On December 2, 2015, Tashfeen Malik and Syed Farook carried out a terror attack in San Bernardino, California, that left 14 dead and 22 wounded. The guns the terrorists used are alleged to have been provided by Enrique Marquez.
On December 3, less than 24 hours after that horrific attack, Enrique Marquez was scheduled to be interviewed at the San Bernardino offices of USCIS (United States Citizenship and Immigration Services) in conjunction with the application for lawful immigrant status he had filed on behalf of his Russian wife, Mariya Chernykh.

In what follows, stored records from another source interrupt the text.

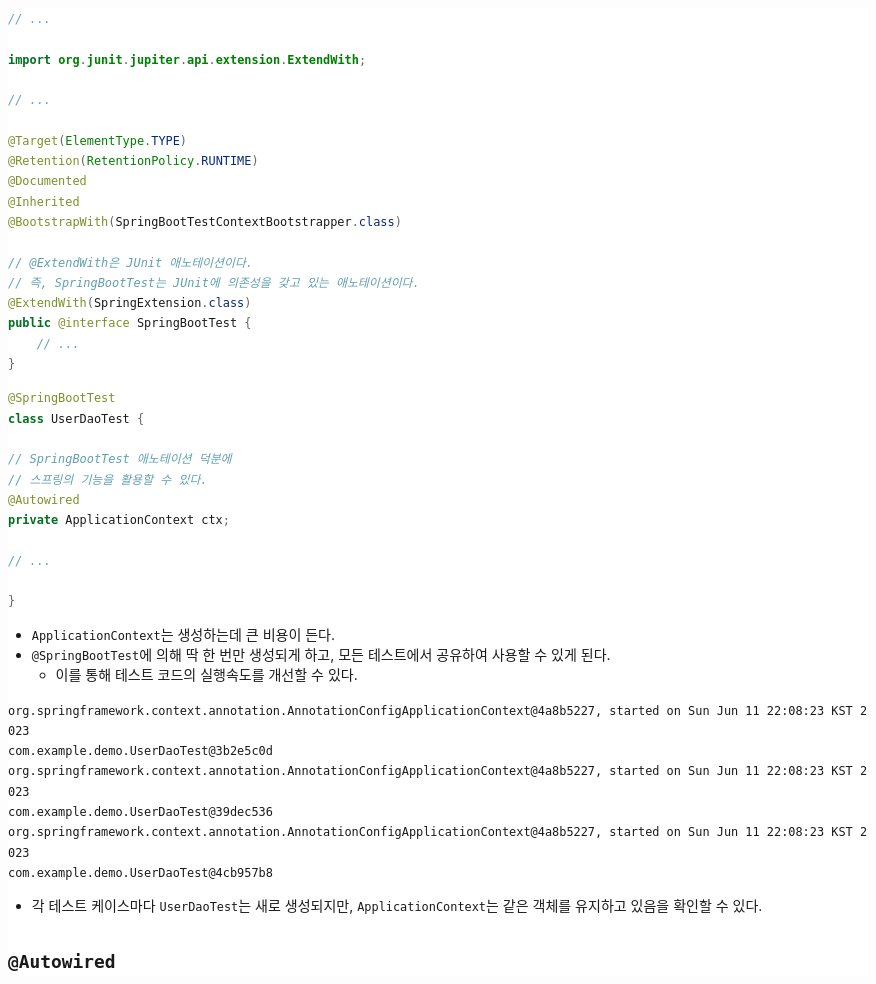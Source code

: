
 ```java
// ...

import org.junit.jupiter.api.extension.ExtendWith;

// ...

@Target(ElementType.TYPE)  
@Retention(RetentionPolicy.RUNTIME)  
@Documented  
@Inherited  
@BootstrapWith(SpringBootTestContextBootstrapper.class)

// @ExtendWith은 JUnit 애노테이션이다.
// 즉, SpringBootTest는 JUnit에 의존성을 갖고 있는 애노테이션이다.
@ExtendWith(SpringExtension.class)
public @interface SpringBootTest {
	// ...
}
```

```java
@SpringBootTest  
class UserDaoTest {  

// SpringBootTest 애노테이션 덕분에
// 스프링의 기능을 활용할 수 있다.
@Autowired
private ApplicationContext ctx;  
  
// ...
  
}
```

- `ApplicationContext`는 생성하는데 큰 비용이 든다.
- `@SpringBootTest`에 의해 딱 한 번만 생성되게 하고, 모든 테스트에서 공유하여 사용할 수 있게 된다.
	- 이를 통해 테스트 코드의 실행속도를 개선할 수 있다.

```shell
org.springframework.context.annotation.AnnotationConfigApplicationContext@4a8b5227, started on Sun Jun 11 22:08:23 KST 2023
com.example.demo.UserDaoTest@3b2e5c0d
org.springframework.context.annotation.AnnotationConfigApplicationContext@4a8b5227, started on Sun Jun 11 22:08:23 KST 2023
com.example.demo.UserDaoTest@39dec536
org.springframework.context.annotation.AnnotationConfigApplicationContext@4a8b5227, started on Sun Jun 11 22:08:23 KST 2023
com.example.demo.UserDaoTest@4cb957b8
```

- 각 테스트 케이스마다 `UserDaoTest`는 새로 생성되지만, `ApplicationContext`는 같은 객체를 유지하고 있음을 확인할 수 있다.

## `@Autowired`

Consequently, five special agents of Homeland Security Investigations (HSI), a division of ICE (Immigration and Customs Enforcement), operating in conjunction with the Joint Terrorism Task Force, went to the office of United States Citizenship and Immigration Services (USCIS) hoping to locate Marquez, not only because of his allegedly providing assistance to the two terrorists who had carried out the deadly attack one day earlier, but because of concerns that he might have information or, in fact, be connected to upcoming attacks. Time was vital because of the concern that more terrorists might carry out still more murders.
Incredibly, the ICE agents were prevented from entering the USCIS office by the manager of that office, Irene Martin. It must be pointed out that both ICE and USCIS are agencies that operate under the aegis of the DHS (Department of Homeland Security). I wrote about this outrage situation in an earlier article, “Are DHS Leaders Seeking an MVP Award from ISIS? – The day after the San Bernardino terror attack, why exactly did USCIS managers block a team of ICE agents from entering their facility?”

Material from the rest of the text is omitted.